ASSIGNED TASK: Examine the records below. Report how many of their lines contain the word "applied", with no other content.

DATA EXTRACT:
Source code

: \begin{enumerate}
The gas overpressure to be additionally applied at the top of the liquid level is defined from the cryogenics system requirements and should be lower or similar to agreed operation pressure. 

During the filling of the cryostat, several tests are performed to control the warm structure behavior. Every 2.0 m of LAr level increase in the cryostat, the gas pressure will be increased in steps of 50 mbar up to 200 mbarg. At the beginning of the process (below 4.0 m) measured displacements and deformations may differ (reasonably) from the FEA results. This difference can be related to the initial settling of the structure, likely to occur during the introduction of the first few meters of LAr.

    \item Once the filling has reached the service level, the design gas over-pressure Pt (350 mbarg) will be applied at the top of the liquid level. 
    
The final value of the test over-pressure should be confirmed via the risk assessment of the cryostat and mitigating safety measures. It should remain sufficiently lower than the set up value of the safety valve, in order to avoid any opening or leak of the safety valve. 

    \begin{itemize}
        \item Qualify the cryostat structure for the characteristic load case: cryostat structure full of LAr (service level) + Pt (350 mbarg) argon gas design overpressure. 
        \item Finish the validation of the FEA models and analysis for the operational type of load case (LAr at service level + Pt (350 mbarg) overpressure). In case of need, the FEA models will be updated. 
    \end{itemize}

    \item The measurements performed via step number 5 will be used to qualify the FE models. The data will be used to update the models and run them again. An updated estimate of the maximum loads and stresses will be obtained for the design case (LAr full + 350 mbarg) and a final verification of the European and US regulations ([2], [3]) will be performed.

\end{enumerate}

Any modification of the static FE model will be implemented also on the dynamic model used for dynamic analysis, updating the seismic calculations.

--

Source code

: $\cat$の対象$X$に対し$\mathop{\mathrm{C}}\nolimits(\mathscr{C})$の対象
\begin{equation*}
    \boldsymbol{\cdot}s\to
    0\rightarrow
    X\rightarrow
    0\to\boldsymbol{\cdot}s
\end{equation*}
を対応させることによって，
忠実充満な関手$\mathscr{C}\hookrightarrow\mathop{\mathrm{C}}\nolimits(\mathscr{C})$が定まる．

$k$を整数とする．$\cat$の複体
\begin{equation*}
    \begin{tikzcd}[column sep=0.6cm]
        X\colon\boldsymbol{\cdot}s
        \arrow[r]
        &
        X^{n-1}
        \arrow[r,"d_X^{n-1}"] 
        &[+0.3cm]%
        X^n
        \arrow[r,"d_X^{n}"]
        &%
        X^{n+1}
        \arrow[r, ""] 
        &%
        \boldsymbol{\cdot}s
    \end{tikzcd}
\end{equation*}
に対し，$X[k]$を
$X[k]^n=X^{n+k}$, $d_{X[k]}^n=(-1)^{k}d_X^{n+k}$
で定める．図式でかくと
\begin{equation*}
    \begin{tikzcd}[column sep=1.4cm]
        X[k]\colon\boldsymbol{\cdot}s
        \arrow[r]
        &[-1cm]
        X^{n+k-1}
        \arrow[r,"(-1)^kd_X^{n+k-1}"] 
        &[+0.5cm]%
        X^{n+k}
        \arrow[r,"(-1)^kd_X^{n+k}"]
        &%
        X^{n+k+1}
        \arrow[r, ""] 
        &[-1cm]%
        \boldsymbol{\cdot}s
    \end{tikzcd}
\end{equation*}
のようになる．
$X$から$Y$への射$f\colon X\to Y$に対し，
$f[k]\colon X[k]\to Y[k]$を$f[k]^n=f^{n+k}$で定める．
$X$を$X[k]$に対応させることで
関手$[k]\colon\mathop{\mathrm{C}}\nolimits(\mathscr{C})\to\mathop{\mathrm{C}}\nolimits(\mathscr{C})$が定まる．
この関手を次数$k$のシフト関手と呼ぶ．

* * *

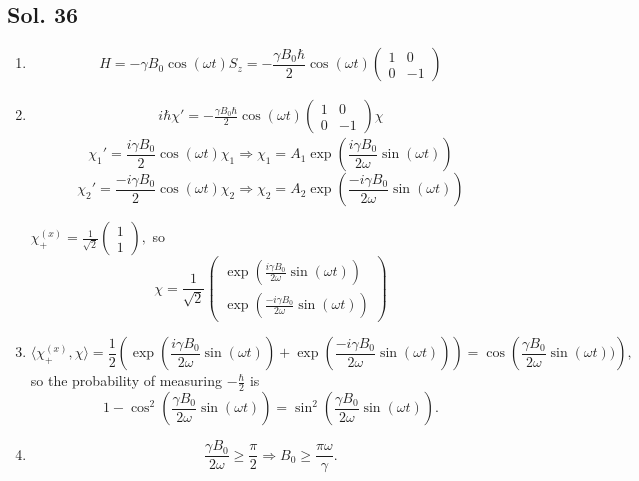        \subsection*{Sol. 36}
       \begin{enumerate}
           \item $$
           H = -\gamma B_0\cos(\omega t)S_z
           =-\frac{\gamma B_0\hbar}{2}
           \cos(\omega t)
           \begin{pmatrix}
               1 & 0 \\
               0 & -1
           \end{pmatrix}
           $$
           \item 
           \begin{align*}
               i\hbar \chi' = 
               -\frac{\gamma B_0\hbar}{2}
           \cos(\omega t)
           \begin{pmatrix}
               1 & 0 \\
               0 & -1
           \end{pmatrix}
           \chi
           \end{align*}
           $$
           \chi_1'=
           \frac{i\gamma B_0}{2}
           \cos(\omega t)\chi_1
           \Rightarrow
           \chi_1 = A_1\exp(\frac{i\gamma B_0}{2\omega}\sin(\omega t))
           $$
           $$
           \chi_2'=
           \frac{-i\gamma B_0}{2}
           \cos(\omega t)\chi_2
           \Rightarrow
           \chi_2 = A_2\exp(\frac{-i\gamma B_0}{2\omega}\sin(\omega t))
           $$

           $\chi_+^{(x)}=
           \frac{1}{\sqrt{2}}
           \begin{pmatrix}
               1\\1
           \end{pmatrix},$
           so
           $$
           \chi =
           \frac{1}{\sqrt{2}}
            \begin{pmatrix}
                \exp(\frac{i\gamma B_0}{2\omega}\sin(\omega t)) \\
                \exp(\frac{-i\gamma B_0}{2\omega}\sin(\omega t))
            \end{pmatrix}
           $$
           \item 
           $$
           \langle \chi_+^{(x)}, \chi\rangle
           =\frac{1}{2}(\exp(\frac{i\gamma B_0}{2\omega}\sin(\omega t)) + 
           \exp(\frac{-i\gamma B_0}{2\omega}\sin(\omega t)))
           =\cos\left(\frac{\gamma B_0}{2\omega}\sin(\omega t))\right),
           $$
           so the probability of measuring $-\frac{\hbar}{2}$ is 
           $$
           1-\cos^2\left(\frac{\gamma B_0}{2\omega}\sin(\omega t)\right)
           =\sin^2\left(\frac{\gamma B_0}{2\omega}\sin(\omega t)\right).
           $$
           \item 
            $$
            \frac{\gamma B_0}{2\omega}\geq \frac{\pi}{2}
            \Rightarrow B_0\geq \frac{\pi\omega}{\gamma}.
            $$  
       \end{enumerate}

REPLY: 2